Mr Gardiner was recorded during a question-and-answer session at a thinktank in Brussels last month, and a copy of the audio was passed to the BBC.
In it, the key ally of Jeremy Corbyn said: "Well let's just take one test - the exact same benefits. B******s. Always has been b******s and it remains it.
"We know very well that we cannot have the exact same benefits and actually it would have made sense - because it was the Tories that said they were going to secure the exact same benefits - and our position should have been to say they have said they are going to secure the exact same benefits and we are going to hold them to that standard."
Mr Gardiner said that should have been the Labour policy rather than saying "we think we can secure the exact same benefits as well".
The row comes just hours after the Brent North MP was forced to apologise for describing the Good Friday Agreement as a "shibboleth" and suggesting the Irish government was "playing up" its significance during the Brexit negotiations for economic purposes.
He made the remarks at the same thinktank event in Brussels.
Asked about the row, Jeremy Corbyn said: "Barry Gardiner does not denounce our Brexit policies.

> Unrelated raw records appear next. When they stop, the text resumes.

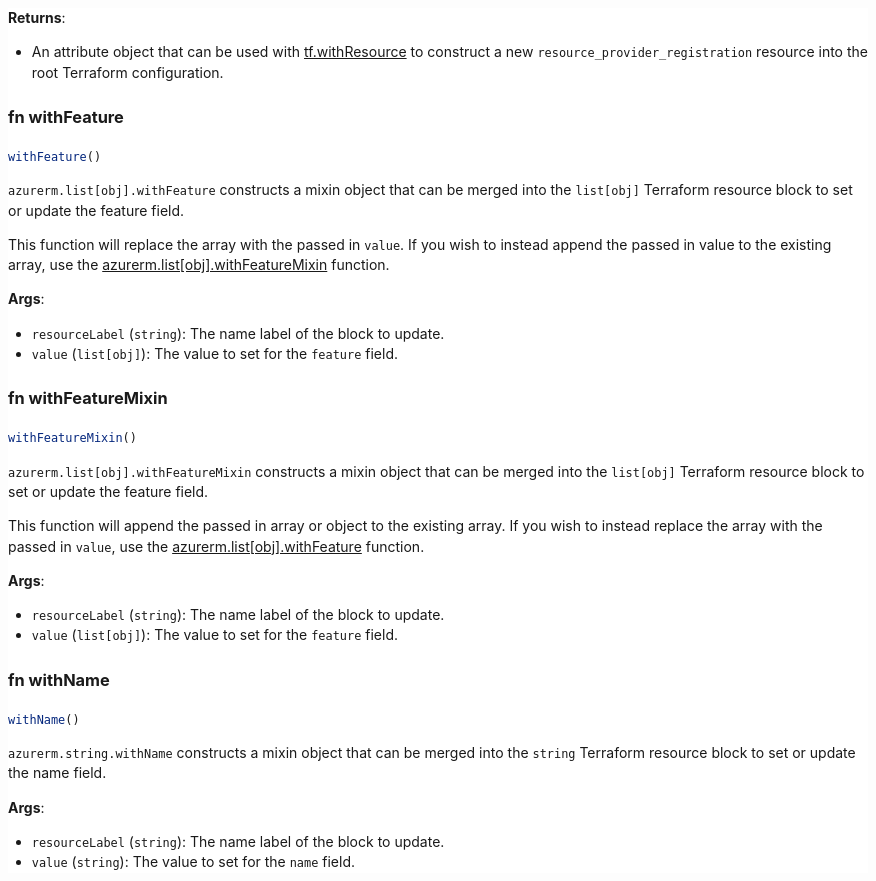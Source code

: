 **Returns**:
  - An attribute object that can be used with [tf.withResource](https://github.com/tf-libsonnet/core/tree/main/docs#fn-withresource) to construct a new `resource_provider_registration` resource into the root Terraform configuration.


### fn withFeature

```ts
withFeature()
```

`azurerm.list[obj].withFeature` constructs a mixin object that can be merged into the `list[obj]`
Terraform resource block to set or update the feature field.

This function will replace the array with the passed in `value`. If you wish to instead append the
passed in value to the existing array, use the [azurerm.list[obj].withFeatureMixin](TODO) function.


**Args**:
  - `resourceLabel` (`string`): The name label of the block to update.
  - `value` (`list[obj]`): The value to set for the `feature` field.


### fn withFeatureMixin

```ts
withFeatureMixin()
```

`azurerm.list[obj].withFeatureMixin` constructs a mixin object that can be merged into the `list[obj]`
Terraform resource block to set or update the feature field.

This function will append the passed in array or object to the existing array. If you wish
to instead replace the array with the passed in `value`, use the [azurerm.list[obj].withFeature](TODO)
function.


**Args**:
  - `resourceLabel` (`string`): The name label of the block to update.
  - `value` (`list[obj]`): The value to set for the `feature` field.


### fn withName

```ts
withName()
```

`azurerm.string.withName` constructs a mixin object that can be merged into the `string`
Terraform resource block to set or update the name field.



**Args**:
  - `resourceLabel` (`string`): The name label of the block to update.
  - `value` (`string`): The value to set for the `name` field.
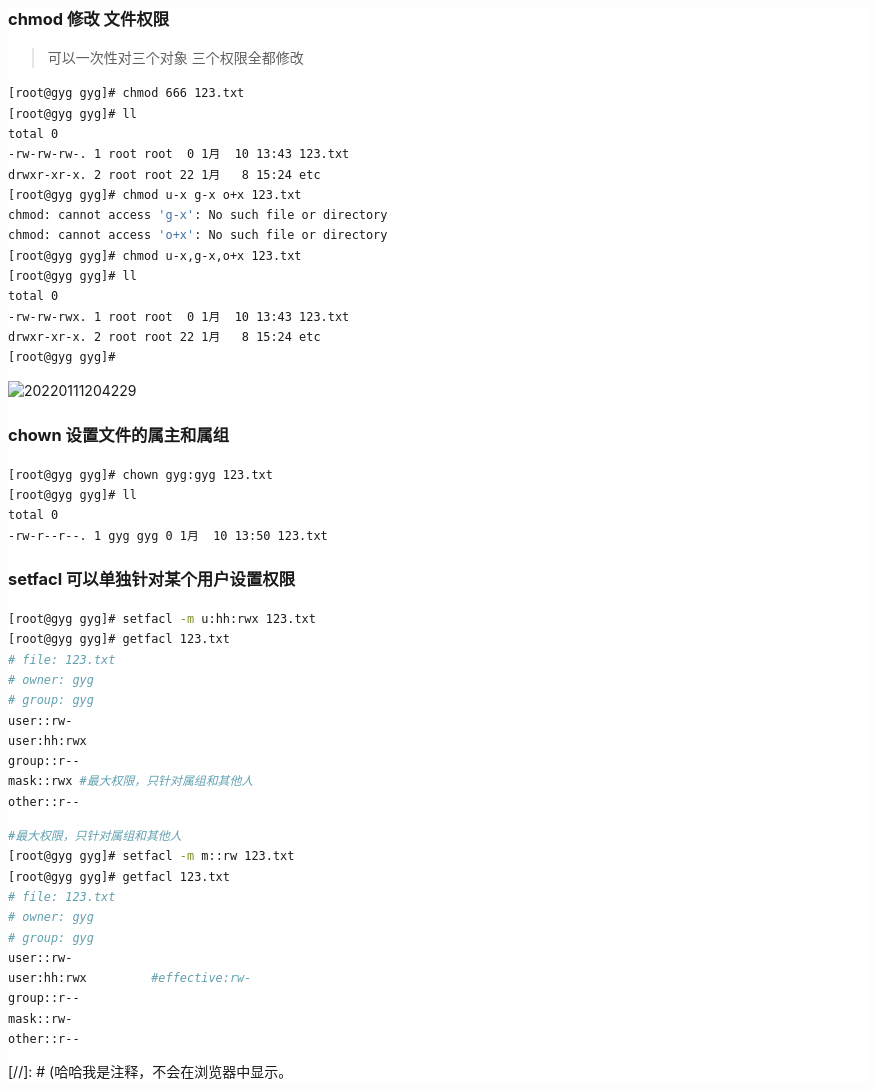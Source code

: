### chmod 修改 文件权限

>可以一次性对三个对象 三个权限全都修改

```bash
[root@gyg gyg]# chmod 666 123.txt
[root@gyg gyg]# ll
total 0
-rw-rw-rw-. 1 root root  0 1月  10 13:43 123.txt
drwxr-xr-x. 2 root root 22 1月   8 15:24 etc
[root@gyg gyg]# chmod u-x g-x o+x 123.txt
chmod: cannot access 'g-x': No such file or directory
chmod: cannot access 'o+x': No such file or directory
[root@gyg gyg]# chmod u-x,g-x,o+x 123.txt
[root@gyg gyg]# ll
total 0
-rw-rw-rwx. 1 root root  0 1月  10 13:43 123.txt
drwxr-xr-x. 2 root root 22 1月   8 15:24 etc
[root@gyg gyg]# 
```
![20220111204229](https://s2.loli.net/2022/01/11/KsRl97uONfdq6pP.png)

### chown 设置文件的属主和属组

```bash
[root@gyg gyg]# chown gyg:gyg 123.txt
[root@gyg gyg]# ll
total 0
-rw-r--r--. 1 gyg gyg 0 1月  10 13:50 123.txt
```

### setfacl 可以单独针对某个用户设置权限

```bash
[root@gyg gyg]# setfacl -m u:hh:rwx 123.txt
[root@gyg gyg]# getfacl 123.txt
# file: 123.txt
# owner: gyg
# group: gyg
user::rw-
user:hh:rwx
group::r--
mask::rwx #最大权限，只针对属组和其他人
other::r--
```

```bash
#最大权限，只针对属组和其他人
[root@gyg gyg]# setfacl -m m::rw 123.txt
[root@gyg gyg]# getfacl 123.txt
# file: 123.txt
# owner: gyg
# group: gyg
user::rw-
user:hh:rwx			#effective:rw-
group::r--
mask::rw-
other::r--
```


[//]: # (哈哈我是注释，不会在浏览器中显示。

"We have had a conversation with him. It's quite clear he does support our strategy of holding the Government to account on the tests that have been put forward."
A Labour party spokesperson, said: "Labour has set six tests for the final Brexit deal. Those include holding the Government to its own commitment to deliver the same benefits as the single market and customs union.
"We have been clear that, if those tests are not met, Labour will not back it in Parliament. Barry Gardiner fully supports that position."